For the purposes of this review let’s assume you already know Generation Terrorists. Let’s assume you’re well aware of it’s obnoxious bombast, it’s widdley widdley Guns N’ Rosesisms, furious riffage and cowbells. Let’s assume you’re more than familiar with the wonderful, melancholic rock of ‘Motorcycle Emptiness’, you know when to point at the band during live versions of ‘You Love Us’, and where to shout “fuck off” in ‘Stay Beautiful’. You know it’s imperfections, where it overreaches, where it shoots for the stars and falls on its face, and where it explodes with utter triumph. Let’s assume you know the story, you know about the claim to release a 16 million selling double album and split up, you know that didn’t happen, and you know what happened next. You know that within four years this would be one of the biggest bands in Britain, you know how much they changed and sacrificed to achieve that, and you know why they matter as much or more than any other British band of the last few decades. If you don’t know any of this, then this reissue isn’t the place to start – Generation Terrorists has been out for 20 years, and you can track the original version down for a less than a fiver. There’s one on ebay now for 50p. Go and listen and come back when you’re done. This reissues isn’t for you. Not yet.
Despite Nicky Wire’s claim to the contrary last year, a 20th Anniversary edition of Generation Terrorists was inevitable – hell we deserved it. Alongside 1994’s The Holy Bible and 1996’s Everything Must Go (both of which received anniversary reissues last decade) this a key piece of the Manics puzzle – the origins of all their ambition, not to mention at least five of their most treasured songs are all here.
Quite how illuminating this is depends a little on which version you’ve got your hands on. The ‘Limited Collectors Edition’ is easily the most comprehensive, including a disc of b-sides and scrappy early demos as well as the more professional demos disc presented on the ‘Legacy Edition’ and a DVD documentary, but it’s also basically unavailable now.

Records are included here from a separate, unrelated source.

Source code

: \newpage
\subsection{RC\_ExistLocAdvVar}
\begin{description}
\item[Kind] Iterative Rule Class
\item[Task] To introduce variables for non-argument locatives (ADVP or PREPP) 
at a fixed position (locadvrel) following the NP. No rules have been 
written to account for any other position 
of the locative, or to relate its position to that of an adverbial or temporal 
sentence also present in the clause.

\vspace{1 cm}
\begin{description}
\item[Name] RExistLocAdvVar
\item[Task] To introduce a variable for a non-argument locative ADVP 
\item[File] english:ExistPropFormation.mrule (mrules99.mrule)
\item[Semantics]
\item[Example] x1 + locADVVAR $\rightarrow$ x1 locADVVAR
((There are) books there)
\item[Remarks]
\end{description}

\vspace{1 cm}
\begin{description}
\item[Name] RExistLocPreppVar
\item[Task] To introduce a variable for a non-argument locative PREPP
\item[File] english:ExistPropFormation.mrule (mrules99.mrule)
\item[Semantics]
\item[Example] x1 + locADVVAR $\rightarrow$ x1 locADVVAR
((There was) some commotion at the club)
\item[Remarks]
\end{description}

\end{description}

The appeal of super-deluxe bells-and-whistles versions is clear, especially amongst Manics fans for whom Marx’s “commodity fetishism” has always been appropriately applicable, but it’s a shame that most will be denied that third disc (the ‘Collectors Edition’ sold out in pre-orders alone), because it’s easily the most fascinating part of the whole thing, with very early and very different takes on classics like ‘Motorcycle Emptiness’, and boom-box recordings of a teenage garage-band Manics called things like ‘Spent All Summer’ and ‘Behave Yourself Baby’. Across the two demo discs and the excellent DVD Documentary ‘Culture, Alienation, Boredom and Despair’ you can trace the journey of ‘Motorcycle Emptiness’, cut n’ shutting two demos (‘Go Buzz Baby Go’ and ‘Behave Yourself Baby’) with a riff James Dean Bradfield came up with in a dream and a drum beat courtesy of producer Steve Brown. You can hear ‘Loves Sweet Exile’ transform from a bratty Clash-esq punker titled, rather brilliantly, ‘Faceless Sense Of Void’ to the sub-heavy metal single with “a solo faster than Stevie Vai”.

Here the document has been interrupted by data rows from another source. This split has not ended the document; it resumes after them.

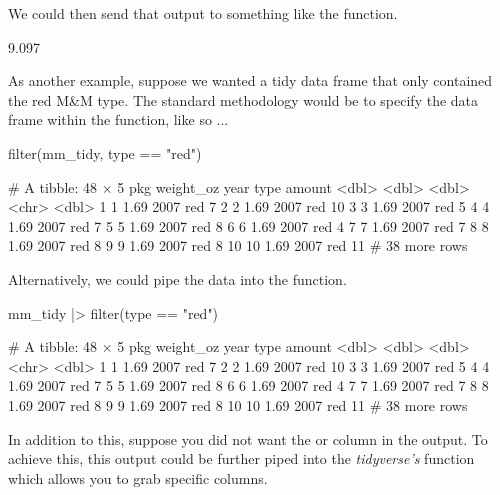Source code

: \noindent We could then send that output to something like the  function.

\begin{outR}
[1] 9.097
\end{outR}

As another example, suppose we wanted a tidy data frame that only contained the red M\&M type. The standard methodology would be to specify the data frame within the  function, like so ...

\begin{inR}
filter(mm_tidy, type == "red")
\end{inR}
\begin{outR}
# A tibble: 48 × 5
     pkg weight_oz  year type  amount
   <dbl>     <dbl> <dbl> <chr>  <dbl>
 1     1      1.69  2007 red        7
 2     2      1.69  2007 red       10
 3     3      1.69  2007 red        5
 4     4      1.69  2007 red        7
 5     5      1.69  2007 red        8
 6     6      1.69  2007 red        4
 7     7      1.69  2007 red        7
 8     8      1.69  2007 red        8
 9     9      1.69  2007 red        8
10    10      1.69  2007 red       11
# 38 more rows
\end{outR}

\noindent
Alternatively, we could pipe the data into the  function.

\begin{inR}
mm_tidy |> filter(type == "red")
\end{inR}
\begin{outR}
# A tibble: 48 × 5
     pkg weight_oz  year type  amount
   <dbl>     <dbl> <dbl> <chr>  <dbl>
 1     1      1.69  2007 red        7
 2     2      1.69  2007 red       10
 3     3      1.69  2007 red        5
 4     4      1.69  2007 red        7
 5     5      1.69  2007 red        8
 6     6      1.69  2007 red        4
 7     7      1.69  2007 red        7
 8     8      1.69  2007 red        8
 9     9      1.69  2007 red        8
10    10      1.69  2007 red       11
# 38 more rows
\end{outR}

In addition to this, suppose you did not want the  or  column in the output. To achieve this, this output could be further piped into the \textit{tidyverse's}  function which allows you to grab specific columns.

One thing that is clear from the demos on both versions is that Steve Brown buffed a lot of the corners from the band, and it was often to their detriment. Demos of ‘Natwest Barclays Midlands Lloyds’ and ‘Repeat’, especially, maintain much of the spite and spark of the bands early singles noticeably missing from the final product, and you can hear the difference production choices had on the album., such as using programmed rather than live drums. But then the Manics wanted to make something slick and commercial, that was the point of Generation Terrorists, so it’s perhaps unfair to chastise Steve Brown for sticking to his remit. His appearance on the DVD documentary show a man clearly still very proud of this record and when he comes into his own (the band all agree ‘Motorcycle Emptiness’ would never have worked without him) his selection for the producers chair is more than justified.

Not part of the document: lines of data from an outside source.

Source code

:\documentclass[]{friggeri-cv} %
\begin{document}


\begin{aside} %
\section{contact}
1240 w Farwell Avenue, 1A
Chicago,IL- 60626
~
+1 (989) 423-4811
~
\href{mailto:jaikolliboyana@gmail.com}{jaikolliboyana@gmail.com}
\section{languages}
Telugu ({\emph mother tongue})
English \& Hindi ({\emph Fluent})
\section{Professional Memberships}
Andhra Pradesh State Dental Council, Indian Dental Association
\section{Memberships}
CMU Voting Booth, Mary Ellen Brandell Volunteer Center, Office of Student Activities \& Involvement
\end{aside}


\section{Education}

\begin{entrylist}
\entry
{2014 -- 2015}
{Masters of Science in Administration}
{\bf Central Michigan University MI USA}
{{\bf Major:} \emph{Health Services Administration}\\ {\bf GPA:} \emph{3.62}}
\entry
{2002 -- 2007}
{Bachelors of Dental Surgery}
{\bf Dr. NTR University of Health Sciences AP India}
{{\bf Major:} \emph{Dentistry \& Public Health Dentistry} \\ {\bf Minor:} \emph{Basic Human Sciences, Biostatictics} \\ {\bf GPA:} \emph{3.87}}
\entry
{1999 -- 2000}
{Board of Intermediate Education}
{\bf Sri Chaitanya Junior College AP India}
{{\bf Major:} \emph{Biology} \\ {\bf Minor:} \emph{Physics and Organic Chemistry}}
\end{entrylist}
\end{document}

The Manics have always been expert archivists, curators of their own legacy and carriers of their own torch, and the Generation Terrorists package has clearly been put together with utmost care, though it’s a shame the ‘Legacy Edition’ misses some of the tricks. Even that version has enough interest, especially on the DVD and demos, to make it pretty unmissablle for fans of the original record – It’s fascinating to look at the band in the context of the early 90’s but with the benefit of hindsight. Fascinating, and sad, especially when faced with the unutterably beautiful Richey Edwards interviewed for Rapido or Snub on the DVD. His notes, words and the force of his personality are all over this release, though his version of events, as Nicky Wire notes, will always be the gap in the story. We still have a band called Manic Street Preachers, a very good one in fact, but as the archive footage on the DVD shows, as the furious demos display, we don’t have this Manic Street Preachers anymore, and for that reminder alone this box set is nigh-on essential. At the Quietus we don’t score albums with a number, and that’s for the best because music is always is always more than a grade, but to quote Barbara Ellen’s 1992 review of Generation Terrorists in the NME, it’s 10/10 “and stuff the marking system”.